I would like you to transcribe all of the data exactly.

++++++++++

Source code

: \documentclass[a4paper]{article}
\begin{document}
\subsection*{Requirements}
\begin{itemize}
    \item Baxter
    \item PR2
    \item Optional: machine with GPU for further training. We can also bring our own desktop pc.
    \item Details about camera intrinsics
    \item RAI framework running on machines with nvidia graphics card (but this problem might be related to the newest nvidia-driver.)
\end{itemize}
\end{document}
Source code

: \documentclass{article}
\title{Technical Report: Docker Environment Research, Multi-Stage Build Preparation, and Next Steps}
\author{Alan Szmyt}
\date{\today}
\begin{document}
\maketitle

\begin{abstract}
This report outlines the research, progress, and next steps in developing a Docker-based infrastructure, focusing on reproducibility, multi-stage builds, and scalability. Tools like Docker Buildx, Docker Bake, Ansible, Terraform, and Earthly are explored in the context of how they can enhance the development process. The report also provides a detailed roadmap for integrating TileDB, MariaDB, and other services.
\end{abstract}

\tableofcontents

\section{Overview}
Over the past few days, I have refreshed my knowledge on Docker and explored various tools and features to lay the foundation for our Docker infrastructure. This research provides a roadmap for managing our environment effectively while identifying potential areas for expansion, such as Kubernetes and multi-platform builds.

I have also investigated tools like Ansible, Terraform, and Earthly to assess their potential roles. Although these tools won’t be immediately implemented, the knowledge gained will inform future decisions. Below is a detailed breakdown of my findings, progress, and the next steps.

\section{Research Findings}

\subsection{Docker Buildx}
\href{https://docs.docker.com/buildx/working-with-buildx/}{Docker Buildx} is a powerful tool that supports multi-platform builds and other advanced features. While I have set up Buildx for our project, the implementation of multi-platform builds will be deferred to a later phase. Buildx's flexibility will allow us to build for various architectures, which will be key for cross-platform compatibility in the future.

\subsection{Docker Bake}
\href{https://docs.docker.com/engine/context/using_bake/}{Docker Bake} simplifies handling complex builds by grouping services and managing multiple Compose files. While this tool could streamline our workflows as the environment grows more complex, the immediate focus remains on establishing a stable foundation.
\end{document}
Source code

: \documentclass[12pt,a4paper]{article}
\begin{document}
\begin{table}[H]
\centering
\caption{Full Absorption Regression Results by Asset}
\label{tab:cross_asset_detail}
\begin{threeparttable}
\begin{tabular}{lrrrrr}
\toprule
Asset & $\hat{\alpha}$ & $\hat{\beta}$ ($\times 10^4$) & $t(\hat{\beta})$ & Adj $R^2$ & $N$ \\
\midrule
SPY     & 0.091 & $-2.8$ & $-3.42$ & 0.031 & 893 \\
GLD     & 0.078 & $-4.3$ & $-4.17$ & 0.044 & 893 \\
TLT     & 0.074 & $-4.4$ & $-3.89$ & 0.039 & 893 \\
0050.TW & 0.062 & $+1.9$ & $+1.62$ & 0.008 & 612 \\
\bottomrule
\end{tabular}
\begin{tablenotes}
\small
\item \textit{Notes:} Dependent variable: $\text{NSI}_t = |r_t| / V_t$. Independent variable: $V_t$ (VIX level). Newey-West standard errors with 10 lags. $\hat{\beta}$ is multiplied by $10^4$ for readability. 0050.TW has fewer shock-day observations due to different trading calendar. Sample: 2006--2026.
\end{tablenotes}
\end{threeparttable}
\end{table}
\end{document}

++++++++++

### Exercise result:
Source code

: \documentclass[a4paper]{article}
\begin{document}
\subsection*{Requirements}
\begin{itemize}
    \item Baxter
    \item PR2
    \item Optional: machine with GPU for further training. We can also bring our own desktop pc.
    \item Details about camera intrinsics
    \item RAI framework running on machines with nvidia graphics card (but this problem might be related to the newest nvidia-driver.)
\end{itemize}
\end{document}
Source code

: \documentclass{article}
\title{Technical Report: Docker Environment Research, Multi-Stage Build Preparation, and Next Steps}
\author{Alan Szmyt}
\date{\today}
\begin{document}
\maketitle

\begin{abstract}
This report outlines the research, progress, and next steps in developing a Docker-based infrastructure, focusing on reproducibility, multi-stage builds, and scalability. Tools like Docker Buildx, Docker Bake, Ansible, Terraform, and Earthly are explored in the context of how they can enhance the development process. The report also provides a detailed roadmap for integrating TileDB, MariaDB, and other services.
\end{abstract}

\tableofcontents

\section{Overview}
Over the past few days, I have refreshed my knowledge on Docker and explored various tools and features to lay the foundation for our Docker infrastructure. This research provides a roadmap for managing our environment effectively while identifying potential areas for expansion, such as Kubernetes and multi-platform builds.

I have also investigated tools like Ansible, Terraform, and Earthly to assess their potential roles. Although these tools won’t be immediately implemented, the knowledge gained will inform future decisions. Below is a detailed breakdown of my findings, progress, and the next steps.

\section{Research Findings}

\subsection{Docker Buildx}
\href{https://docs.docker.com/buildx/working-with-buildx/}{Docker Buildx} is a powerful tool that supports multi-platform builds and other advanced features. While I have set up Buildx for our project, the implementation of multi-platform builds will be deferred to a later phase. Buildx's flexibility will allow us to build for various architectures, which will be key for cross-platform compatibility in the future.

\subsection{Docker Bake}
\href{https://docs.docker.com/engine/context/using_bake/}{Docker Bake} simplifies handling complex builds by grouping services and managing multiple Compose files. While this tool could streamline our workflows as the environment grows more complex, the immediate focus remains on establishing a stable foundation.
\end{document}
Source code

: \documentclass[12pt,a4paper]{article}
\begin{document}
\begin{table}[H]
\centering
\caption{Full Absorption Regression Results by Asset}
\label{tab:cross_asset_detail}
\begin{threeparttable}
\begin{tabular}{lrrrrr}
\toprule
Asset & $\hat{\alpha}$ & $\hat{\beta}$ ($\times 10^4$) & $t(\hat{\beta})$ & Adj $R^2$ & $N$ \\
\midrule
SPY     & 0.091 & $-2.8$ & $-3.42$ & 0.031 & 893 \\
GLD     & 0.078 & $-4.3$ & $-4.17$ & 0.044 & 893 \\
TLT     & 0.074 & $-4.4$ & $-3.89$ & 0.039 & 893 \\
0050.TW & 0.062 & $+1.9$ & $+1.62$ & 0.008 & 612 \\
\bottomrule
\end{tabular}
\begin{tablenotes}
\small
\item \textit{Notes:} Dependent variable: $\text{NSI}_t = |r_t| / V_t$. Independent variable: $V_t$ (VIX level). Newey-West standard errors with 10 lags. $\hat{\beta}$ is multiplied by $10^4$ for readability. 0050.TW has fewer shock-day observations due to different trading calendar. Sample: 2006--2026.
\end{tablenotes}
\end{threeparttable}
\end{table}
\end{document}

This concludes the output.